> REQUIRED WORK
Show me each line of the listing below where the word "documentation" appears.

========================================================================

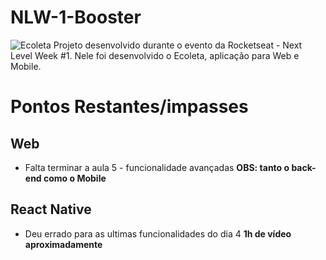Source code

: # NLW-1-Booster
![Ecoleta](C:/Users/helio/nlw/aulas/ecoleta-capa.png)
Projeto desenvolvido durante o evento da Rocketseat - Next Level Week #1. Nele foi desenvolvido o Ecoleta, aplicação para Web e Mobile.

# Pontos Restantes/impasses
## Web 
- Falta terminar a aula 5 - funcionalidade avançadas
  **OBS: tanto o back-end como o Mobile**
## React Native
- Deu errado para as ultimas funcionalidades do dia 4
  **1h de vídeo aproximadamente**
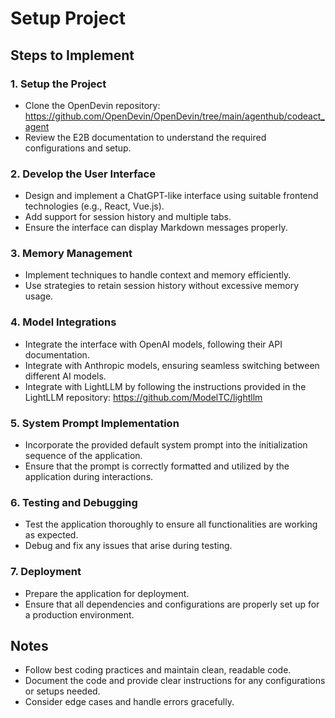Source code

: # Setup Project

## Steps to Implement

### 1. Setup the Project
- Clone the OpenDevin repository: https://github.com/OpenDevin/OpenDevin/tree/main/agenthub/codeact_agent
- Review the E2B documentation to understand the required configurations and setup.

### 2. Develop the User Interface
- Design and implement a ChatGPT-like interface using suitable frontend technologies (e.g., React, Vue.js).
- Add support for session history and multiple tabs.
- Ensure the interface can display Markdown messages properly.

### 3. Memory Management
- Implement techniques to handle context and memory efficiently.
- Use strategies to retain session history without excessive memory usage.

### 4. Model Integrations
- Integrate the interface with OpenAI models, following their API documentation.
- Integrate with Anthropic models, ensuring seamless switching between different AI models.
- Integrate with LightLLM by following the instructions provided in the LightLLM repository: https://github.com/ModelTC/lightllm

### 5. System Prompt Implementation
- Incorporate the provided default system prompt into the initialization sequence of the application.
- Ensure that the prompt is correctly formatted and utilized by the application during interactions.

### 6. Testing and Debugging
- Test the application thoroughly to ensure all functionalities are working as expected.
- Debug and fix any issues that arise during testing.

### 7. Deployment
- Prepare the application for deployment.
- Ensure that all dependencies and configurations are properly set up for a production environment.

## Notes
- Follow best coding practices and maintain clean, readable code.
- Document the code and provide clear instructions for any configurations or setups needed.
- Consider edge cases and handle errors gracefully.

========================================================================

> EXERCISE ANSWER
- Review the E2B documentation to understand the required configurations and setup.
- Integrate the interface with OpenAI models, following their API documentation.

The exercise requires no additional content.